Un premier autocar transportant 50 Soudanais a pris la route de la Bourgogne vers 08h45 (vers les villages de Chardonnay et Digoin). Soit trois quarts d'heure seulement après l'ouverture, devant quelque 500 migrants, du centre de transit installé à 300 m du camp. Seize bus étaient partis à 11h30 de la "gare routière" installée juste derrière le centre de transit, appelé "sas". Soixante cars doivent emmener ce lundi les migrants vers l'un des 451 Centres d'accueil et d'orientation (CAO) ouverts un peu partout en France. Quarante-cinq cars sont prévus mardi 25, 40 mercredi.

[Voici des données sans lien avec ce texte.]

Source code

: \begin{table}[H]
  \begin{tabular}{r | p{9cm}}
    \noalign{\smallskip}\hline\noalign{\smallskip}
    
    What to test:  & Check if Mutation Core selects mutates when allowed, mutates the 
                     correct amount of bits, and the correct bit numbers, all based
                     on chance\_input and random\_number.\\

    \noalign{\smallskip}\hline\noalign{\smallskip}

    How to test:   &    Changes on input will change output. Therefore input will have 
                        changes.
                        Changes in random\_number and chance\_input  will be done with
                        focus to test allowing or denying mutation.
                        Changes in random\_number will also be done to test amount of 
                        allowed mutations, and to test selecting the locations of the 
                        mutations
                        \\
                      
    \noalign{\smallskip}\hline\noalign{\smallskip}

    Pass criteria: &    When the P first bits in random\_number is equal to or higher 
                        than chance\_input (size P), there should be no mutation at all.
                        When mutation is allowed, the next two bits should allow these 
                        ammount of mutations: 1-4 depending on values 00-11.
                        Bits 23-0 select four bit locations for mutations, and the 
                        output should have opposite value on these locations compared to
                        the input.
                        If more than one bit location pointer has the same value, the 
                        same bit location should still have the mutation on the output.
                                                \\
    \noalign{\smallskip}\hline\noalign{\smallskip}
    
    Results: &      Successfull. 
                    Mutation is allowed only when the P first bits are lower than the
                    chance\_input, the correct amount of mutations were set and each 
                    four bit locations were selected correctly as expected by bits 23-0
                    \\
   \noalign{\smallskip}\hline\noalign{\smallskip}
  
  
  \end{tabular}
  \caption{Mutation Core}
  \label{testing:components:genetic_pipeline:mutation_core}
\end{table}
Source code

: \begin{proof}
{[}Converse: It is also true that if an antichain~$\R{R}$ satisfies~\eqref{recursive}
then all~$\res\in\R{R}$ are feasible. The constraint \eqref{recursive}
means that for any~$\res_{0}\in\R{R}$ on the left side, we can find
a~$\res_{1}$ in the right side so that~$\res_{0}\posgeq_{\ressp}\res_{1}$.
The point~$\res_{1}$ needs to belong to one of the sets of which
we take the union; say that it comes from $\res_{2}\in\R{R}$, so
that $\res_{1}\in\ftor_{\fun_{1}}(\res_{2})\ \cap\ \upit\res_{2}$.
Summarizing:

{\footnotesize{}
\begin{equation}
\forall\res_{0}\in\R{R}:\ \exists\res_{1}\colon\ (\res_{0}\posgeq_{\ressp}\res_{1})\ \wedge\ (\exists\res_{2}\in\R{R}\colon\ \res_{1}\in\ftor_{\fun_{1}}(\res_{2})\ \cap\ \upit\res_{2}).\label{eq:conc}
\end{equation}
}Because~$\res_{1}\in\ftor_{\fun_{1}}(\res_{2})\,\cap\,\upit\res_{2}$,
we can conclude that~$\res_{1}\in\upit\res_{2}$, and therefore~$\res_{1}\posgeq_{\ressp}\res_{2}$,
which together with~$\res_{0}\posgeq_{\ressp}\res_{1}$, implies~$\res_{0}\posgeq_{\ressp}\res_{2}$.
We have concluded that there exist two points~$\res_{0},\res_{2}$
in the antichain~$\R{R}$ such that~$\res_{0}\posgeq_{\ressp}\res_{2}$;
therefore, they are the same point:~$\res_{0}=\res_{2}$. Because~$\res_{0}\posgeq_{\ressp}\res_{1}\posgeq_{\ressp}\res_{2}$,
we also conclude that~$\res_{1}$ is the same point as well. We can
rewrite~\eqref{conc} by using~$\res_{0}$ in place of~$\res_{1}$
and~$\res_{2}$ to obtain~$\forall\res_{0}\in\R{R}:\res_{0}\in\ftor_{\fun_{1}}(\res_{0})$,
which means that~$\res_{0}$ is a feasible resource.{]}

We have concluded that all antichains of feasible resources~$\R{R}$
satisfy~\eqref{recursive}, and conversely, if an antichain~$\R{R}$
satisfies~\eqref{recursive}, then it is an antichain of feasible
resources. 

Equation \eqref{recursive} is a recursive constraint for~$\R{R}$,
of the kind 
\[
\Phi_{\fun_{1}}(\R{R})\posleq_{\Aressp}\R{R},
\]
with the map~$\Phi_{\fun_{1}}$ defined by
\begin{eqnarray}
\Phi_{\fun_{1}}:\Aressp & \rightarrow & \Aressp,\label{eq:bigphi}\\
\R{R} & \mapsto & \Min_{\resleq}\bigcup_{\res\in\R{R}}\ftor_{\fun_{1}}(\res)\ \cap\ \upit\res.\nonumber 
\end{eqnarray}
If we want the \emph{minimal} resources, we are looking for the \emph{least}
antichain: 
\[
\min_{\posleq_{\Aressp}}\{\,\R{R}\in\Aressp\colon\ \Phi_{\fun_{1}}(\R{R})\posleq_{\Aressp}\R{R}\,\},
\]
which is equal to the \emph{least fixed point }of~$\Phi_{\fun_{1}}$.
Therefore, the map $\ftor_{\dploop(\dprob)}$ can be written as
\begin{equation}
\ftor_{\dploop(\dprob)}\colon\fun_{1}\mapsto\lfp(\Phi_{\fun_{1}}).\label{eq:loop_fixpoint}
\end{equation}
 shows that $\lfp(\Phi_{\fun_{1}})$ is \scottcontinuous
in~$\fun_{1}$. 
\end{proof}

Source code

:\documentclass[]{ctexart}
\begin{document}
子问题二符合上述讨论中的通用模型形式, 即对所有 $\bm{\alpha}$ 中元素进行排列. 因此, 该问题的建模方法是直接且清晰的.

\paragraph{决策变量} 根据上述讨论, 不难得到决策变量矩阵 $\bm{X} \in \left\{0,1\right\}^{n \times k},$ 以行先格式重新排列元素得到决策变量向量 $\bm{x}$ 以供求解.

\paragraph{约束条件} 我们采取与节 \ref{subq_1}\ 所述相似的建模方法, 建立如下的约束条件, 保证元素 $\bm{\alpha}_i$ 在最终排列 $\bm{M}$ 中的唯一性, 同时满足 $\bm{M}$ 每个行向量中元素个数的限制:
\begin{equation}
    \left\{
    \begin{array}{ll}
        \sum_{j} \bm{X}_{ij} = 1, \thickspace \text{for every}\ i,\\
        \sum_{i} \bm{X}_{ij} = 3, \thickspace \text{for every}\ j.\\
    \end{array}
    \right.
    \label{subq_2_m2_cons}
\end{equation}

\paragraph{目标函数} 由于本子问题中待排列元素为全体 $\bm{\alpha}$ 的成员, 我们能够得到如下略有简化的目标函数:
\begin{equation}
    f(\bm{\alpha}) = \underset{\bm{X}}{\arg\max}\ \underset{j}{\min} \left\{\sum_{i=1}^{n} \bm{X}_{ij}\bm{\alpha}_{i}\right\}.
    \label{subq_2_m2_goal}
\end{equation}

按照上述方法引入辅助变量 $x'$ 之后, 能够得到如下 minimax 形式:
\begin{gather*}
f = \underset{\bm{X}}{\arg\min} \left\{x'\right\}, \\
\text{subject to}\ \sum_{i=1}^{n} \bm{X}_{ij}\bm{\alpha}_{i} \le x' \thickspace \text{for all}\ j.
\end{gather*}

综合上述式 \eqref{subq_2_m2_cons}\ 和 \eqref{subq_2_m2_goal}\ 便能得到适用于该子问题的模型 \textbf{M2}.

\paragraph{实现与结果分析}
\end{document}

"C'est un moment historique, parce que je crois qu'enfin (les migrants) vont pouvoir construire leur avenir d'une meilleure façon", a déclaré la préfète du Pas-de-Calais Fabienne Buccio, chef d'orchestre de l'opération. L'évacuation se déroule "pour l'instant dans le calme et la maîtrise", a commenté le ministre de l'Intérieur Bernard Cazeneuve. "L'objectif est de procéder à la mise à l'abri de ceux qui relèvent du statut de réfugié en France et qui n'ont pas vocation à être dans la précarité, dans la vulnérabilité à Calais", a-t-il rappelé. Toutefois, une brève altercation entre migrants dans la queue, vers 11h30, a manqué de dégénérer et les bousculades et querelles entre migrants se multipliaient.
Quelque 1.250 policiers et gendarmes sont mobilisés à Calais pour veiller à la sécurité de ce mégatransfert: éviter les mouvements de foule, mais aussi empêcher de nuire les militants ultragauche de No Border, partisans de l'abolition des frontières. Les candidats au départ sont répartis en quatre files: adultes seuls, familles, personnes vulnérables et mineurs. Ils doivent décliner nom, prénom, date de naissance et nationalité, mais il n'y a aucun examen de la situation administrative de chacun.
A l'entrée du Centre d'accueil provisoire (CAP) jouxtant la "jungle", plusieurs centaines de mineurs attendaient le départ des migrants majeurs pour obtenir une place. Ils ne sont pas concernés par l'évacuation et vont être hébergés au CAP, constitué de conteneurs, et au centre Jules Ferry. Achram, un adolescent afghan de 17 ans qui vit depuis 10 mois sur la Jungle, revient du hangar où il s'est fait identifier. Il peut désormais rejoindre le CAP où le Home office instruira son dossier pour un éventuel transfert en Angleterre: "S'ils ne me laissent pas passer, je me cacherai illégalement pour tenter à nouveau de me cacher dans des camions. J'ai l'habitude maintenant".
Malgré ce bon départ, la réserve est de mise dans le camp gouvernemental. "Là, ça se passe dans le calme depuis ce matin. On va voir dans les jours qui suivent", a confié Yann Capet, député PS de Calais. Christian Salomé, de L'auberge des migrants, s'est dit "beaucoup plus inquiet pour la fin de la semaine, quand il ne restera que les gens qui ne veulent pas partir et qui veulent persister à rejoindre l'Angleterre". Selon lui, les autorités et les associations sur place estiment que 2.000 personnes sont dans ce cas. "Il y a un certain nombre de résistances", a affirmé de son côté Pierre Henry.
La maire de Calais, Natacha Bouchart (Les Républicains), s'est dite "perplexe". "Nous n'avons aucune garantie, aucun dispositif pour nous confirmer qu'il n'y aura plus ces difficultés par lesquelles nous passons depuis maintenant trois ans", a soutenu Mme Bouchart, qui réclame pourtant ce démantèlement total depuis des mois.